If you are still looking for a plate, I may have a spare acrylic plate left over from when I dismantled my Timbecon table.

I will see if I can locate it this week end if you are interested.

Catalogue - Routing - Router Tables & Accessories

I know BJ buys these by the box...LOL and cuts them down to use as fixed base plates on some of his routers. That way he can use brass template guides in the bases...


----------



## geoff_s (Apr 14, 2012)

jw2170 said:


> Geoff,
> 
> If you are still looking for a plate, I may have a spare acrylic plate left over from when I dismantled my Timbecon table.
> 
> ...


James,
Thanks for the offer. I've ordered some blank router plates from Woodhaven and I'll call them tonight (my time) to give them my credit card details. I'd expect to have them in about 10 days, based on previous experience with USPS.
I also ordered some t-track and mitre slot from Professional Woodworking Supplies (no url, I'll be able to post one soon!). It should be here in a couple of days.

I've been checking out some of the plans and videos listed here but it's hard to decide which is the best design. At least it gives me something to do while I'm wating for bits!

Regards
Geoff


----------



## geoff_s (Apr 14, 2012)

*Plans so far.*

slow progress while waiting for the bits I've ordered.

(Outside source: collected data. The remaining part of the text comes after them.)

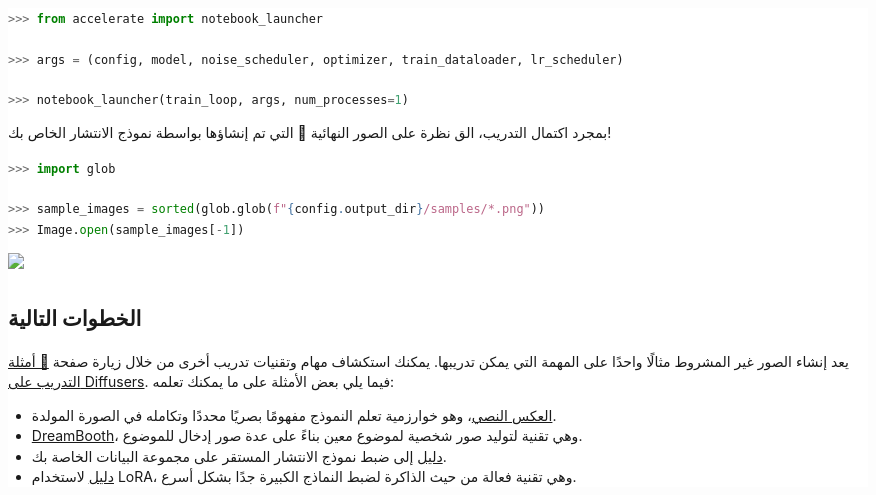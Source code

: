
 ```py
>>> from accelerate import notebook_launcher

>>> args = (config, model, noise_scheduler, optimizer, train_dataloader, lr_scheduler)

>>> notebook_launcher(train_loop, args, num_processes=1)
```

بمجرد اكتمال التدريب، الق نظرة على الصور النهائية 🦋 التي تم إنشاؤها بواسطة نموذج الانتشار الخاص بك!


```py
>>> import glob

>>> sample_images = sorted(glob.glob(f"{config.output_dir}/samples/*.png"))
>>> Image.open(sample_images[-1])
```

<div class="flex justify-center">
    <img src="https://huggingface.co/datasets/huggingface/documentation-images/resolve/main/diffusers/butterflies_final.png"/>
</div>

## الخطوات التالية

يعد إنشاء الصور غير المشروط مثالًا واحدًا على المهمة التي يمكن تدريبها. يمكنك استكشاف مهام وتقنيات تدريب أخرى من خلال زيارة صفحة [🧨 أمثلة التدريب على Diffusers](../training/overview). فيما يلي بعض الأمثلة على ما يمكنك تعلمه:

* [العكس النصي](../training/text_inversion)، وهو خوارزمية تعلم النموذج مفهومًا بصريًا محددًا وتكامله في الصورة المولدة.
* [DreamBooth](../training/dreambooth)، وهي تقنية لتوليد صور شخصية لموضوع معين بناءً على عدة صور إدخال للموضوع.
* [دليل](../training/text2image) إلى ضبط نموذج الانتشار المستقر على مجموعة البيانات الخاصة بك.
* [دليل](../training/lora) لاستخدام LoRA، وهي تقنية فعالة من حيث الذاكرة لضبط النماذج الكبيرة جدًا بشكل أسرع.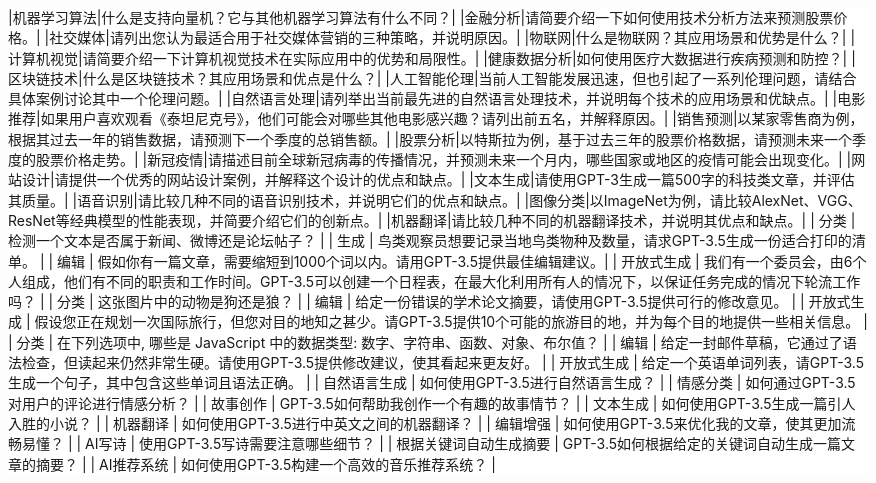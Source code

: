 |机器学习算法|什么是支持向量机？它与其他机器学习算法有什么不同？|
|金融分析|请简要介绍一下如何使用技术分析方法来预测股票价格。|
|社交媒体|请列出您认为最适合用于社交媒体营销的三种策略，并说明原因。|
|物联网|什么是物联网？其应用场景和优势是什么？|
|计算机视觉|请简要介绍一下计算机视觉技术在实际应用中的优势和局限性。|
|健康数据分析|如何使用医疗大数据进行疾病预测和防控？|
|区块链技术|什么是区块链技术？其应用场景和优点是什么？|
|人工智能伦理|当前人工智能发展迅速，但也引起了一系列伦理问题，请结合具体案例讨论其中一个伦理问题。|
|自然语言处理|请列举出当前最先进的自然语言处理技术，并说明每个技术的应用场景和优缺点。|
|电影推荐|如果用户喜欢观看《泰坦尼克号》，他们可能会对哪些其他电影感兴趣？请列出前五名，并解释原因。|
|销售预测|以某家零售商为例，根据其过去一年的销售数据，请预测下一个季度的总销售额。|
|股票分析|以特斯拉为例，基于过去三年的股票价格数据，请预测未来一个季度的股票价格走势。|
|新冠疫情|请描述目前全球新冠病毒的传播情况，并预测未来一个月内，哪些国家或地区的疫情可能会出现变化。|
|网站设计|请提供一个优秀的网站设计案例，并解释这个设计的优点和缺点。|
|文本生成|请使用GPT-3生成一篇500字的科技类文章，并评估其质量。|
|语音识别|请比较几种不同的语音识别技术，并说明它们的优点和缺点。|
|图像分类|以ImageNet为例，请比较AlexNet、VGG、ResNet等经典模型的性能表现，并简要介绍它们的创新点。|
|机器翻译|请比较几种不同的机器翻译技术，并说明其优点和缺点。|
| 分类 | 检测一个文本是否属于新闻、微博还是论坛帖子？ |
| 生成 | 鸟类观察员想要记录当地鸟类物种及数量，请求GPT-3.5生成一份适合打印的清单。 |
| 编辑 | 假如你有一篇文章，需要缩短到1000个词以内。请用GPT-3.5提供最佳编辑建议。|
| 开放式生成 | 我们有一个委员会，由6个人组成，他们有不同的职责和工作时间。GPT-3.5可以创建一个日程表，在最大化利用所有人的情况下，以保证任务完成的情况下轮流工作吗？ |
| 分类 | 这张图片中的动物是狗还是狼？ |
| 编辑 | 给定一份错误的学术论文摘要，请使用GPT-3.5提供可行的修改意见。 |
| 开放式生成 | 假设您正在规划一次国际旅行，但您对目的地知之甚少。请GPT-3.5提供10个可能的旅游目的地，并为每个目的地提供一些相关信息。 |
| 分类 | 在下列选项中, 哪些是 JavaScript 中的数据类型: 数字、字符串、函数、对象、布尔值？ |
| 编辑 | 给定一封邮件草稿，它通过了语法检查，但读起来仍然非常生硬。请使用GPT-3.5提供修改建议，使其看起来更友好。 |
| 开放式生成 | 给定一个英语单词列表，请GPT-3.5生成一个句子，其中包含这些单词且语法正确。 |
| 自然语言生成                                   | 如何使用GPT-3.5进行自然语言生成？                            |
| 情感分类                                       | 如何通过GPT-3.5对用户的评论进行情感分析？                    |
| 故事创作                                       | GPT-3.5如何帮助我创作一个有趣的故事情节？                    |
| 文本生成                                       | 如何使用GPT-3.5生成一篇引人入胜的小说？                      |
| 机器翻译                                       | 如何使用GPT-3.5进行中英文之间的机器翻译？                    |
| 编辑增强                                       | 如何使用GPT-3.5来优化我的文章，使其更加流畅易懂？          |
| AI写诗                                         | 使用GPT-3.5写诗需要注意哪些细节？                            |
| 根据关键词自动生成摘要                         | GPT-3.5如何根据给定的关键词自动生成一篇文章的摘要？        |
| AI推荐系统                                     | 如何使用GPT-3.5构建一个高效的音乐推荐系统？                |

As the t-track I'm getting is 1220mm long, that's going to be the table width. Depth is still undecided but I have a piece of MDF that's 600mm wide so rather than cut up a new sheet, I think I'll go with that. If anyone thinks it should be bigger (in depth), please speak up.

I've gotten hold of some cheap pieces of laminex, (some damage) to the edges but at just over 1mm thick, I'm not sure if it's suitable. I think this is the stuff used for post forming benchtops. 
I'll try and source some 3mm but it probably means going to a kitchen maker and paying a premium as the local Laminex centre will only sell to trade account holders. :angry:

I'm also going to build a drill press table as practice. 

Regards
Geoff


----------